### TASK DIRECTIONS
With no line omitted, restate the records below exactly as they appear.

### INFORMATION SHOWN
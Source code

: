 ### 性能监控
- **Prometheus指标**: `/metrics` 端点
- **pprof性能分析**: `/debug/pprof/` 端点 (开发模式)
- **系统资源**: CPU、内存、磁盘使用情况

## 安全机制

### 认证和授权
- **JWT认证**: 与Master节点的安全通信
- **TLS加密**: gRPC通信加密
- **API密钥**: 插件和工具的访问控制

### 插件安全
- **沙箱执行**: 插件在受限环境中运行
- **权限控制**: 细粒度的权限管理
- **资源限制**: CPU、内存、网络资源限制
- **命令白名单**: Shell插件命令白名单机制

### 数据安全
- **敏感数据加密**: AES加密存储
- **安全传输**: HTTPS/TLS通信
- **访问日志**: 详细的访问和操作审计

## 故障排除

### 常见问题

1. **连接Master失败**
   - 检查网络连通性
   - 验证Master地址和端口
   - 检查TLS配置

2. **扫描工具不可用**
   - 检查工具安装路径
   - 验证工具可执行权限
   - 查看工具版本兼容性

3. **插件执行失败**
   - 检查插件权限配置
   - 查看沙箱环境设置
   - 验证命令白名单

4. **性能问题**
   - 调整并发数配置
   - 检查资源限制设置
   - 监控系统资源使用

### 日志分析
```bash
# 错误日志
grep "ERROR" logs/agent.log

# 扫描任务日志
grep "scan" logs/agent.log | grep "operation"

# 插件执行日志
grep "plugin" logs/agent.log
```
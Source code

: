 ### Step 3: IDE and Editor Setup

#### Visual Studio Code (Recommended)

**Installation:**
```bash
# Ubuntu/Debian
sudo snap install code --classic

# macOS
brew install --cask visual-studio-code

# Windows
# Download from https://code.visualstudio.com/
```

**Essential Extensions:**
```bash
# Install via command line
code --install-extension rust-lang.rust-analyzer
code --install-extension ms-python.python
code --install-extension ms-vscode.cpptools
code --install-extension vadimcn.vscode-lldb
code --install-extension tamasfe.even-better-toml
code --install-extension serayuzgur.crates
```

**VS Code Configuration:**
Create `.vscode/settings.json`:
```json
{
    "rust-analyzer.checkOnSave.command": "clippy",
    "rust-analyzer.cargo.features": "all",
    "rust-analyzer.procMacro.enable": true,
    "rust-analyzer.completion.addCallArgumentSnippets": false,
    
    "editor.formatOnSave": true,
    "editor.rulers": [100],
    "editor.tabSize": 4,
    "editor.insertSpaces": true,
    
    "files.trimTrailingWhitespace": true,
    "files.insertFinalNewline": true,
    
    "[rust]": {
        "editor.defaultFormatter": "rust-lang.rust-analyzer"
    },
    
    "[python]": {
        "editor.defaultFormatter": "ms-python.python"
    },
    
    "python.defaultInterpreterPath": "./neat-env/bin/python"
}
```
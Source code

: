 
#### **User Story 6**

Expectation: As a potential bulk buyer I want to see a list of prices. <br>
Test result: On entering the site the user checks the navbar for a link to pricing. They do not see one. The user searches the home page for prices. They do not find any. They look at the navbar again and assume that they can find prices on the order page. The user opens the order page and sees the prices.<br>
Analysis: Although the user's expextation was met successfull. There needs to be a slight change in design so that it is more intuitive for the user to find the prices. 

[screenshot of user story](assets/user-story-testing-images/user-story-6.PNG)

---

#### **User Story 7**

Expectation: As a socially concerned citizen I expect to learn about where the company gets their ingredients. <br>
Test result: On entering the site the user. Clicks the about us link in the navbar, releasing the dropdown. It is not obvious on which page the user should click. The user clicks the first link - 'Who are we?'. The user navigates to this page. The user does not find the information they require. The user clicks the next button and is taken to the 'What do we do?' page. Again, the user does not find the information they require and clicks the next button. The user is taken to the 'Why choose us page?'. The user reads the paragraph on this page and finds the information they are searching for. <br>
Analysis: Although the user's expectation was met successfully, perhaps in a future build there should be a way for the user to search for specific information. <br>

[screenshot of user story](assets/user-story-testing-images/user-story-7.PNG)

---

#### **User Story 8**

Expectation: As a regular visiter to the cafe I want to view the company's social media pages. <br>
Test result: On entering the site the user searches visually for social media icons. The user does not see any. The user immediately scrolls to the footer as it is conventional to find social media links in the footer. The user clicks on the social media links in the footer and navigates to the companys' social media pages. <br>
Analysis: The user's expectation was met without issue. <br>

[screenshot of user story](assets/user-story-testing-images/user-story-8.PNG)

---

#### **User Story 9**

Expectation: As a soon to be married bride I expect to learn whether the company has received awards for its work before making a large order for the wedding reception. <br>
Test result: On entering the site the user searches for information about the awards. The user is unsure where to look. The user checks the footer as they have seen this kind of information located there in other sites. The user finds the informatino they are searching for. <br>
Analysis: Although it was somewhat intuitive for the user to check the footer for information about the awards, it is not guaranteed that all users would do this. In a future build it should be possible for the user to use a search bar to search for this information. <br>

### ANSWER BOX
Source code

: ### 性能监控
- **Prometheus指标**: `/metrics` 端点
- **pprof性能分析**: `/debug/pprof/` 端点 (开发模式)
- **系统资源**: CPU、内存、磁盘使用情况

## 安全机制

### 认证和授权
- **JWT认证**: 与Master节点的安全通信
- **TLS加密**: gRPC通信加密
- **API密钥**: 插件和工具的访问控制

### 插件安全
- **沙箱执行**: 插件在受限环境中运行
- **权限控制**: 细粒度的权限管理
- **资源限制**: CPU、内存、网络资源限制
- **命令白名单**: Shell插件命令白名单机制

### 数据安全
- **敏感数据加密**: AES加密存储
- **安全传输**: HTTPS/TLS通信
- **访问日志**: 详细的访问和操作审计

## 故障排除

### 常见问题

1. **连接Master失败**
   - 检查网络连通性
   - 验证Master地址和端口
   - 检查TLS配置

2. **扫描工具不可用**
   - 检查工具安装路径
   - 验证工具可执行权限
   - 查看工具版本兼容性

3. **插件执行失败**
   - 检查插件权限配置
   - 查看沙箱环境设置
   - 验证命令白名单

4. **性能问题**
   - 调整并发数配置
   - 检查资源限制设置
   - 监控系统资源使用

### 日志分析
```bash
# 错误日志
grep "ERROR" logs/agent.log

# 扫描任务日志
grep "scan" logs/agent.log | grep "operation"

# 插件执行日志
grep "plugin" logs/agent.log
```
Source code

: ### Step 3: IDE and Editor Setup

#### Visual Studio Code (Recommended)

**Installation:**
```bash
# Ubuntu/Debian
sudo snap install code --classic

# macOS
brew install --cask visual-studio-code

# Windows
# Download from https://code.visualstudio.com/
```

**Essential Extensions:**
```bash
# Install via command line
code --install-extension rust-lang.rust-analyzer
code --install-extension ms-python.python
code --install-extension ms-vscode.cpptools
code --install-extension vadimcn.vscode-lldb
code --install-extension tamasfe.even-better-toml
code --install-extension serayuzgur.crates
```

**VS Code Configuration:**
Create `.vscode/settings.json`:
```json
{
    "rust-analyzer.checkOnSave.command": "clippy",
    "rust-analyzer.cargo.features": "all",
    "rust-analyzer.procMacro.enable": true,
    "rust-analyzer.completion.addCallArgumentSnippets": false,
    
    "editor.formatOnSave": true,
    "editor.rulers": [100],
    "editor.tabSize": 4,
    "editor.insertSpaces": true,
    
    "files.trimTrailingWhitespace": true,
    "files.insertFinalNewline": true,
    
    "[rust]": {
        "editor.defaultFormatter": "rust-lang.rust-analyzer"
    },
    
    "[python]": {
        "editor.defaultFormatter": "ms-python.python"
    },
    
    "python.defaultInterpreterPath": "./neat-env/bin/python"
}
```
Source code

: 
#### **User Story 6**

Expectation: As a potential bulk buyer I want to see a list of prices. <br>
Test result: On entering the site the user checks the navbar for a link to pricing. They do not see one. The user searches the home page for prices. They do not find any. They look at the navbar again and assume that they can find prices on the order page. The user opens the order page and sees the prices.<br>
Analysis: Although the user's expextation was met successfull. There needs to be a slight change in design so that it is more intuitive for the user to find the prices. 

[screenshot of user story](assets/user-story-testing-images/user-story-6.PNG)

---

#### **User Story 7**

Expectation: As a socially concerned citizen I expect to learn about where the company gets their ingredients. <br>
Test result: On entering the site the user. Clicks the about us link in the navbar, releasing the dropdown. It is not obvious on which page the user should click. The user clicks the first link - 'Who are we?'. The user navigates to this page. The user does not find the information they require. The user clicks the next button and is taken to the 'What do we do?' page. Again, the user does not find the information they require and clicks the next button. The user is taken to the 'Why choose us page?'. The user reads the paragraph on this page and finds the information they are searching for. <br>
Analysis: Although the user's expectation was met successfully, perhaps in a future build there should be a way for the user to search for specific information. <br>

[screenshot of user story](assets/user-story-testing-images/user-story-7.PNG)

---

#### **User Story 8**

Expectation: As a regular visiter to the cafe I want to view the company's social media pages. <br>
Test result: On entering the site the user searches visually for social media icons. The user does not see any. The user immediately scrolls to the footer as it is conventional to find social media links in the footer. The user clicks on the social media links in the footer and navigates to the companys' social media pages. <br>
Analysis: The user's expectation was met without issue. <br>

[screenshot of user story](assets/user-story-testing-images/user-story-8.PNG)

---

#### **User Story 9**

Expectation: As a soon to be married bride I expect to learn whether the company has received awards for its work before making a large order for the wedding reception. <br>
Test result: On entering the site the user searches for information about the awards. The user is unsure where to look. The user checks the footer as they have seen this kind of information located there in other sites. The user finds the informatino they are searching for. <br>
Analysis: Although it was somewhat intuitive for the user to check the footer for information about the awards, it is not guaranteed that all users would do this. In a future build it should be possible for the user to use a search bar to search for this information. <br>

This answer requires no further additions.